A Deep Learning Powered Numerical Relativity Surrogate for Binary Black Hole Waveforms

TL;DR

This paper introduces DANSur, a neural network-based surrogate model for binary black hole waveforms that combines approximant data and numerical relativity data for rapid, accurate gravitational waveform generation suitable for parameter estimation.

Contribution

The paper presents a novel dual-stage training approach for neural network surrogates that improves speed and accuracy in gravitational waveform modeling.

Findings

Generates waveforms in under 20ms on GPU

Achieves mean mismatch with NR around 10^{-4}

Successfully integrated into parameter estimation workflows

Abstract

Gravitational-wave approximants are essential for gravitational-wave astronomy, allowing the coverage binary black hole parameter space for inference or match filtering without costly numerical relativity (NR) simulations, but generally trading some accuracy for computational efficiency. To reduce this trade-off, NR surrogate models can be constructed using interpolation within NR waveform space. We present a 2-stage training approach for neural network-based NR surrogate models.

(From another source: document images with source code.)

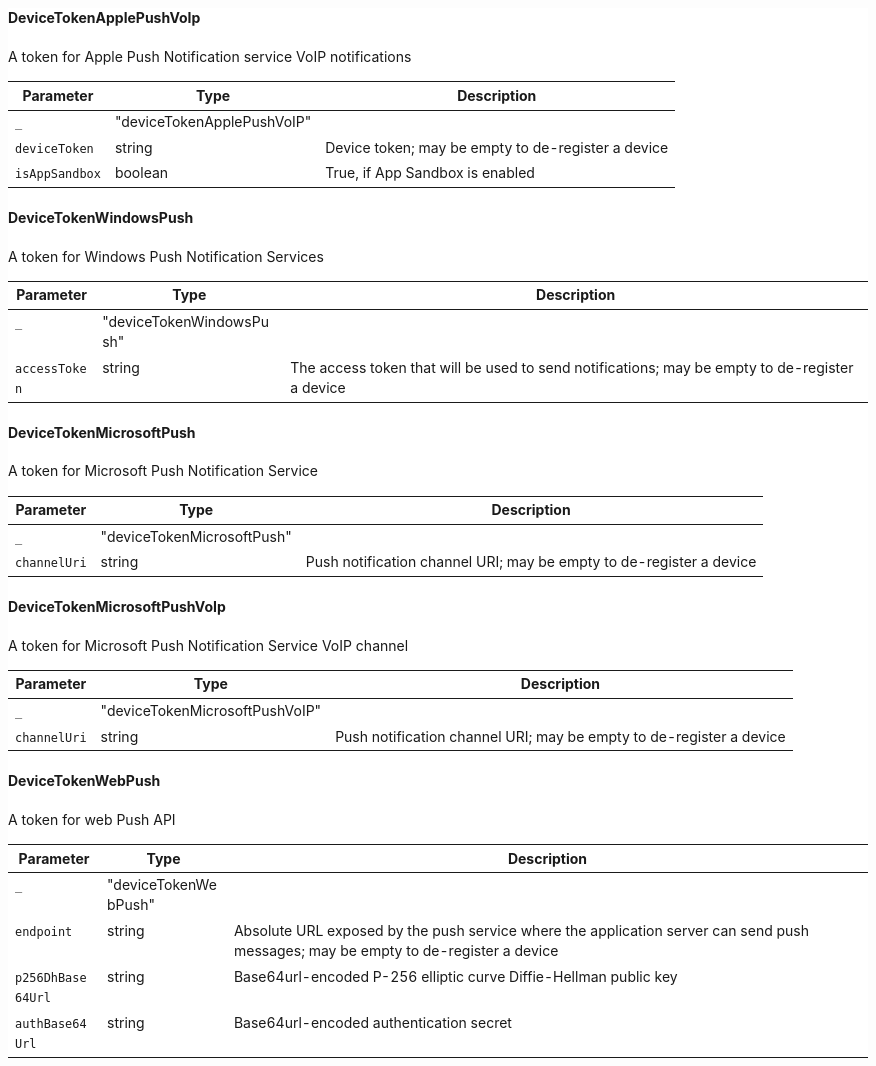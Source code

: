#### DeviceTokenApplePushVoIp
A token for Apple Push Notification service VoIP notifications


| Parameter | Type | Description |
| ---- | ---- | ---- |
| `_` | "deviceTokenApplePushVoIP" | |
| `deviceToken` | string | Device token; may be empty to de-register a device |
| `isAppSandbox` | boolean | True, if App Sandbox is enabled |

#### DeviceTokenWindowsPush
A token for Windows Push Notification Services


| Parameter | Type | Description |
| ---- | ---- | ---- |
| `_` | "deviceTokenWindowsPush" | |
| `accessToken` | string | The access token that will be used to send notifications; may be empty to de-register a device |

#### DeviceTokenMicrosoftPush
A token for Microsoft Push Notification Service


| Parameter | Type | Description |
| ---- | ---- | ---- |
| `_` | "deviceTokenMicrosoftPush" | |
| `channelUri` | string | Push notification channel URI; may be empty to de-register a device |

#### DeviceTokenMicrosoftPushVoIp
A token for Microsoft Push Notification Service VoIP channel


| Parameter | Type | Description |
| ---- | ---- | ---- |
| `_` | "deviceTokenMicrosoftPushVoIP" | |
| `channelUri` | string | Push notification channel URI; may be empty to de-register a device |

#### DeviceTokenWebPush
A token for web Push API


| Parameter | Type | Description |
| ---- | ---- | ---- |
| `_` | "deviceTokenWebPush" | |
| `endpoint` | string | Absolute URL exposed by the push service where the application server can send push messages; may be empty to de-register a device |
| `p256DhBase64Url` | string | Base64url-encoded P-256 elliptic curve Diffie-Hellman public key |
| `authBase64Url` | string | Base64url-encoded authentication secret |
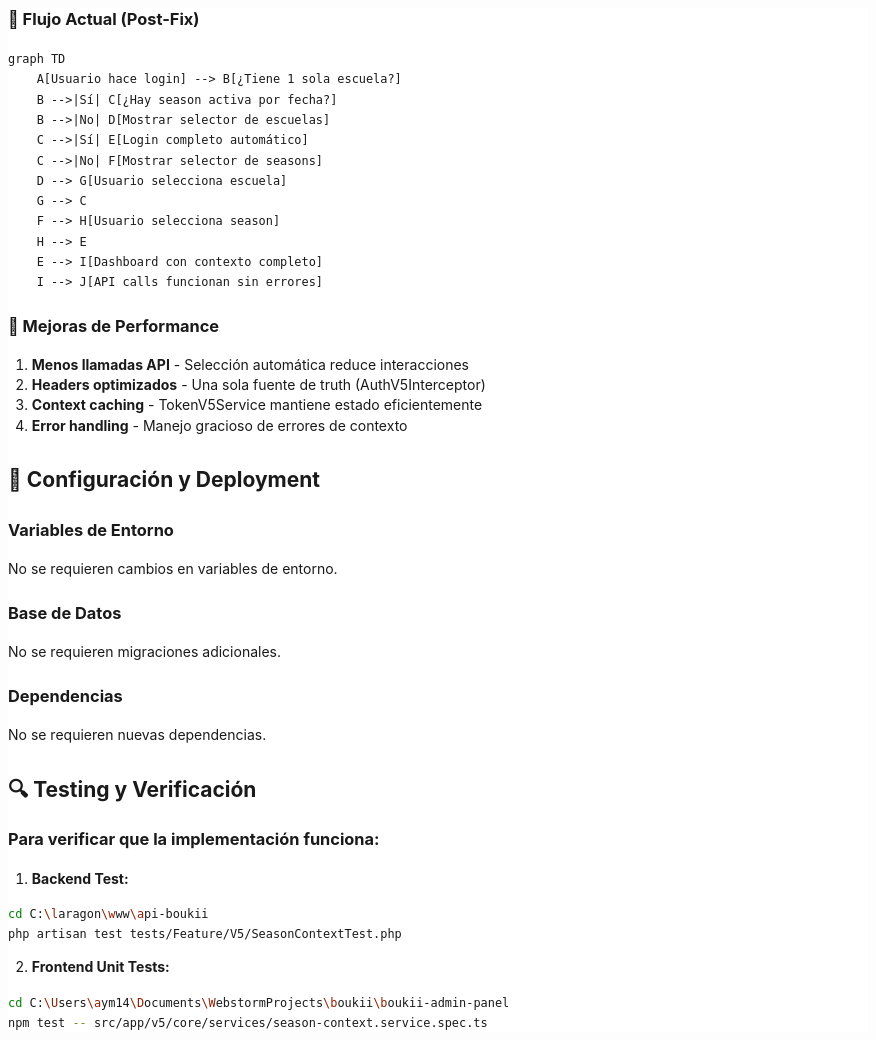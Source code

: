### 🔄 Flujo Actual (Post-Fix)

```mermaid
graph TD
    A[Usuario hace login] --> B[¿Tiene 1 sola escuela?]
    B -->|Sí| C[¿Hay season activa por fecha?]
    B -->|No| D[Mostrar selector de escuelas]
    C -->|Sí| E[Login completo automático]
    C -->|No| F[Mostrar selector de seasons]
    D --> G[Usuario selecciona escuela]
    G --> C
    F --> H[Usuario selecciona season]
    H --> E
    E --> I[Dashboard con contexto completo]
    I --> J[API calls funcionan sin errores]
```

### 🚀 Mejoras de Performance

1. **Menos llamadas API** - Selección automática reduce interacciones
2. **Headers optimizados** - Una sola fuente de truth (AuthV5Interceptor)
3. **Context caching** - TokenV5Service mantiene estado eficientemente
4. **Error handling** - Manejo gracioso de errores de contexto

## 🔧 Configuración y Deployment

### Variables de Entorno
No se requieren cambios en variables de entorno.

### Base de Datos
No se requieren migraciones adicionales.

### Dependencias
No se requieren nuevas dependencias.

## 🔍 Testing y Verificación

### Para verificar que la implementación funciona:

1. **Backend Test:**
```bash
cd C:\laragon\www\api-boukii
php artisan test tests/Feature/V5/SeasonContextTest.php
```

2. **Frontend Unit Tests:**
```bash
cd C:\Users\aym14\Documents\WebstormProjects\boukii\boukii-admin-panel
npm test -- src/app/v5/core/services/season-context.service.spec.ts
```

Initially trained on approximant-generated waveforms and then fine-tuned with NR data, these dual-stage artificial neural surrogate (\texttt{DANSur}) models offer rapid and competitively accurate waveform generation, generating millions in under 20ms on a GPU while keeping mean mismatches with NR around $10^{-4}$. Implemented in the \textsc{bilby} framework, we show they can be used for parameter estimation tasks.